Somehow Uncle Ning managed to hide the bundle for another twenty years, until the day he was able to come overseas to visit us. Then for the first time, we were able to see for ourselves the volumes naming our ancestors for thirty-six generations. My father and uncle would have been the thirty-eighth generation but poverty and turbulent times did not allow any more new editions to be printed.
As a child I had heard about the jia pu and believed it contained all the stories that my father had told me and more. But to my disappointment, when the volumes materialized, they contained only long lists of names and titles, with a few sparse lines here and there on the career achievements of especially noteworthy ancestors. Written in classical Chinese, even my father could not always decipher the characters. The books were completely devoid of magical tales or personal accounts. Despite this, the fact of their existence is fascinating to me; they are testimonies of a society that makes ours seem rootless and transient.
It’s hard to say what practical use our family history or the knowledge of these heirlooms can hold for us; perhaps the best we can do is experience a sense of continuity when considering the stories of those who preceded us. Knowing something of their lives gives insight into our own.
I like to think that my love of travel comes from our ancestor who saw a dragon in that autumn valley, or that my nephew’s compassion comes from his great-grandfather the village doctor. Perhaps my niece’s love of art comes from that distant ancestor who was willing to spend twenty-one silver taels for a painting of chrysanthemums. Perhaps we are very much like them, and live our lives differently only because we were born to different opportunities and a different era.
A bout this story
My father mourned the three heirlooms given to him, then left behind.
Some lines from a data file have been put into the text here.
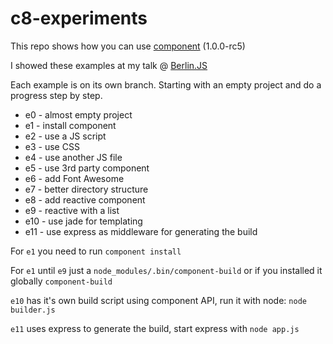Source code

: c8-experiments
==============

This repo shows how you can use [component](https://github.com/component/component) (1.0.0-rc5)

I showed these examples at my talk @ [Berlin.JS](http://berlinjs.org/)

Each example is on its own branch.
Starting with an empty project and do a progress step by step.

- e0 - almost empty project
- e1 - install component
- e2 - use a JS script
- e3 - use CSS
- e4 - use another JS file
- e5 - use 3rd party component
- e6 - add Font Awesome
- e7 - better directory structure
- e8 - add reactive component
- e9 - reactive with a list
- e10 - use jade for templating
- e11 - use express as middleware for generating the build

For `e1` you need to run `component install`

For `e1` until `e9` just a `node_modules/.bin/component-build` or if you installed it globally
`component-build`

`e10` has it's own build script using component API, run it with node: `node builder.js`

`e11` uses express to generate the build, start express with `node app.js`
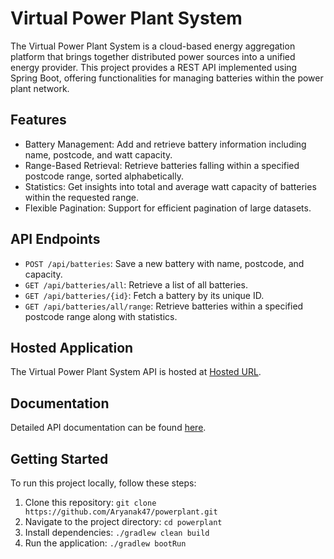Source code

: # Virtual Power Plant System

The Virtual Power Plant System is a cloud-based energy aggregation platform that brings together distributed power sources into a unified energy provider. This project provides a REST API implemented using Spring Boot, offering functionalities for managing batteries within the power plant network.

## Features

- Battery Management: Add and retrieve battery information including name, postcode, and watt capacity.
- Range-Based Retrieval: Retrieve batteries falling within a specified postcode range, sorted alphabetically.
- Statistics: Get insights into total and average watt capacity of batteries within the requested range.
- Flexible Pagination: Support for efficient pagination of large datasets.

## API Endpoints

- `POST /api/batteries`: Save a new battery with name, postcode, and capacity.
- `GET /api/batteries/all`: Retrieve a list of all batteries.
- `GET /api/batteries/{id}`: Fetch a battery by its unique ID.
- `GET /api/batteries/all/range`: Retrieve batteries within a specified postcode range along with statistics.

## Hosted Application

The Virtual Power Plant System API is hosted at [Hosted URL](https://power-plant.onrender.com).

## Documentation

Detailed API documentation can be found [here](https://documenter.getpostman.com/view/11023757/2s9Xy2PBpb).

## Getting Started

To run this project locally, follow these steps:

1. Clone this repository: `git clone https://github.com/Aryanak47/powerplant.git`
2. Navigate to the project directory: `cd powerplant`
3. Install dependencies: `./gradlew clean build`
4. Run the application: `./gradlew bootRun`


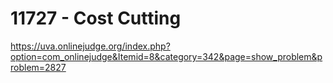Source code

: # 	11727 - Cost Cutting

https://uva.onlinejudge.org/index.php?option=com_onlinejudge&Itemid=8&category=342&page=show_problem&problem=2827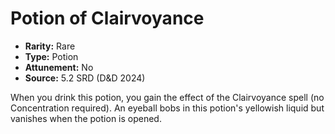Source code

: # Potion of Clairvoyance

- **Rarity:** Rare
- **Type:** Potion
- **Attunement:** No
- **Source:** 5.2 SRD (D&D 2024)

When you drink this potion, you gain the effect of the Clairvoyance spell (no Concentration required). An eyeball bobs in this potion's yellowish liquid but vanishes when the potion is opened.
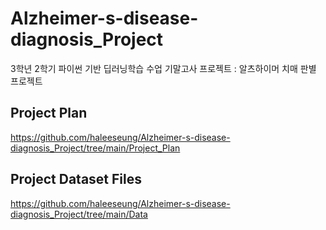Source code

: # Alzheimer-s-disease-diagnosis_Project
3학년 2학기 파이썬 기반 딥러닝학습 수업 기말고사 프로젝트 : 알츠하이머 치매 판별 프로젝트

## Project Plan
https://github.com/haleeseung/Alzheimer-s-disease-diagnosis_Project/tree/main/Project_Plan  

## Project Dataset Files
https://github.com/haleeseung/Alzheimer-s-disease-diagnosis_Project/tree/main/Data
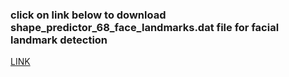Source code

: ### click on link below to download shape_predictor_68_face_landmarks.dat file for facial landmark detection
[LINK](https://github.com/AKSHAYUBHAT/TensorFace/blob/master/openface/models/dlib/shape_predictor_68_face_landmarks.dat)

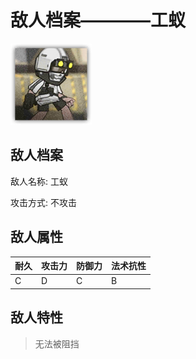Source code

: # 敌人档案————工蚁

![工蚁](./eneIcons/工蚁.png)

## 敌人档案

敌人名称: 工蚁

攻击方式: 不攻击

## 敌人属性

| 耐久      | 攻击力  | 防御力 | 法术抗性 |
|---------|------|-----|------|
| C | D | C | B |

## 敌人特性
> 无法被阻挡
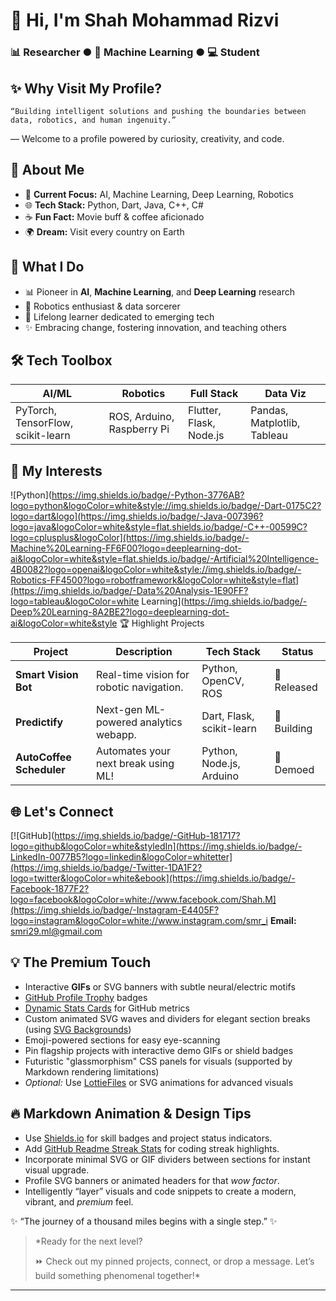 # 👋 Hi, I'm **Shah Mohammad Rizvi**  
### 📊 Researcher ● 📡 Machine Learning ● 💻 Student



## ✨ Why Visit My Profile?


  
    “Building intelligent solutions and pushing the boundaries between data, robotics, and human ingenuity.”
  
  
  — Welcome to a profile powered by curiosity, creativity, and code.


## 👀 About Me

- 🔭 **Current Focus:** AI, Machine Learning, Deep Learning, Robotics  
- 🌐 **Tech Stack:** Python, Dart, Java, C++, C#  
- ☕ **Fun Fact:** Movie buff & coffee aficionado  
- 🌍 **Dream:** Visit every country on Earth  

## 🌱 What I Do

- 📊 Pioneer in **AI**, **Machine Learning**, and **Deep Learning** research
- 🤖 Robotics enthusiast & data sorcerer
- 📖 Lifelong learner dedicated to emerging tech
- ✨ Embracing change, fostering innovation, and teaching others

## 🛠️ Tech Toolbox


  




| AI/ML             | Robotics         | Full Stack       | Data Viz        |
|-------------------|-----------------|------------------|-----------------|
| PyTorch, TensorFlow, scikit-learn    | ROS, Arduino, Raspberry Pi | Flutter, Flask, Node.js  | Pandas, Matplotlib, Tableau |



## 🧠 My Interests



![Python](https://img.shields.io/badge/-Python-3776AB?logo=python&logoColor=white&style://img.shields.io/badge/-Dart-0175C2?logo=dart&logo](https://img.shields.io/badge/-Java-007396?logo=java&logoColor=white&style=flat.shields.io/badge/-C++-00599C?logo=cplusplus&logoColor](https://img.shields.io/badge/-Machine%20Learning-FF6F00?logo=deeplearning-dot-ai&logoColor=white&style=flat.shields.io/badge/-Artificial%20Intelligence-4B0082?logo=openai&logoColor=white&style://img.shields.io/badge/-Robotics-FF4500?logo=robotframework&logoColor=white&style=flat](https://img.shields.io/badge/-Data%20Analysis-1E90FF?logo=tableau&logoColor=white Learning](https://img.shields.io/badge/-Deep%20Learning-8A2BE2?logo=deeplearning-dot-ai&logoColor=white&style 🏆 Highlight Projects

| Project                | Description                                      | Tech Stack                | Status      |
|------------------------|--------------------------------------------------|---------------------------|-------------|
| **Smart Vision Bot**   | Real-time vision for robotic navigation.         | Python, OpenCV, ROS       | 🚀 Released |
| **Predictify**         | Next-gen ML-powered analytics webapp.            | Dart, Flask, scikit-learn | 👷 Building |
| **AutoCoffee Scheduler**| Automates your next break using ML!             | Python, Node.js, Arduino  | 🎉 Demoed   |

## 🌐 Let's Connect


  
[![GitHub](https://img.shields.io/badge/-GitHub-181717?logo=github&logoColor=white&styledIn](https://img.shields.io/badge/-LinkedIn-0077B5?logo=linkedin&logoColor=whitetter](https://img.shields.io/badge/-Twitter-1DA1F2?logo=twitter&logoColor=white&ebook](https://img.shields.io/badge/-Facebook-1877F2?logo=facebook&logoColor=white://www.facebook.com/Shah.M](https://img.shields.io/badge/-Instagram-E4405F?logo=instagram&logoColor=white://www.instagram.com/smr_i **Email:** [smri29.ml@gmail.com](mailto:smri29.ml@gmail.com)

## 💡 The Premium Touch

- Interactive **GIFs** or SVG banners with subtle neural/electric motifs
- [GitHub Profile Trophy](https://github.com/ryo-ma/github-profile-trophy) badges
- [Dynamic Stats Cards](https://github.com/anuraghazra/github-readme-stats) for GitHub metrics
- Custom animated SVG waves and dividers for elegant section breaks (using [SVG Backgrounds](https://svgbackgrounds.com/))
- Emoji-powered sections for easy eye-scanning
- Pin flagship projects with interactive demo GIFs or shield badges
- Futuristic "glassmorphism" CSS panels for visuals (supported by Markdown rendering limitations)
- *Optional:* Use [LottieFiles](https://lottiefiles.com/) or SVG animations for advanced visuals

## 🔥 Markdown Animation & Design Tips

- Use [Shields.io](https://shields.io/) for skill badges and project status indicators.
- Add [GitHub Readme Streak Stats](https://github.com/denvercoder1/github-readme-streak-stats) for coding streak highlights.
- Incorporate minimal SVG or GIF dividers between sections for instant visual upgrade.
- Profile SVG banners or animated headers for that *wow factor*.
- Intelligently “layer” visuals and code snippets to create a modern, vibrant, and *premium* feel.



✨ “The journey of a thousand miles begins with a single step.” ✨



> *Ready for the next level?  
>  
> ⏩ Check out my pinned projects, connect, or drop a message. Let’s build something phenomenal together!*

---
All he had of his mother was a folding paper fan painted with a scene of flowers and rocks. The painting on the semi-circle of paper was a joint effort by his mother and grandmother. His grandmother had painted the main elements and his mother, whose hands were younger and steadier, had filled in details such as stamens and leaf veins. He had the paper removed from the fan and framed. This painting means more to me than any other.
But to me, the stories he handed down about our ancestors are by far the best legacy he could have given me. By knowing more about them, I understand more about myself. Or at least I like to think so. And now, the stories have found their way into my novels, adding details and authenticity I could not otherwise provide.
On my mother’s side, there were no treasures to inherit. Her siblings suffered terribly during the Cultural Revolution and all their valuables were confiscated, including paintings and family jewelry. My mother often mourned the loss of a silver filigree box that contained jewelry from her family, including a ruby necklace and earrings. These had been given to her when she married.
Then my grandmother, who was a nurse and midwife, went to Taiwan to help my mother through her first pregnancy. At the time, my parents lived in a large but shabby house allotted to them by the university where my father taught. Grandmother was appalled at how easily they could be burgled, so when she left, Grandmother took the silver box back to China with her, saying she would safeguard it until my parents returned to China. My parents didn’t manage to go back for another 40 years and by then all items of value had been confiscated by the Red Guards. Everything was gone.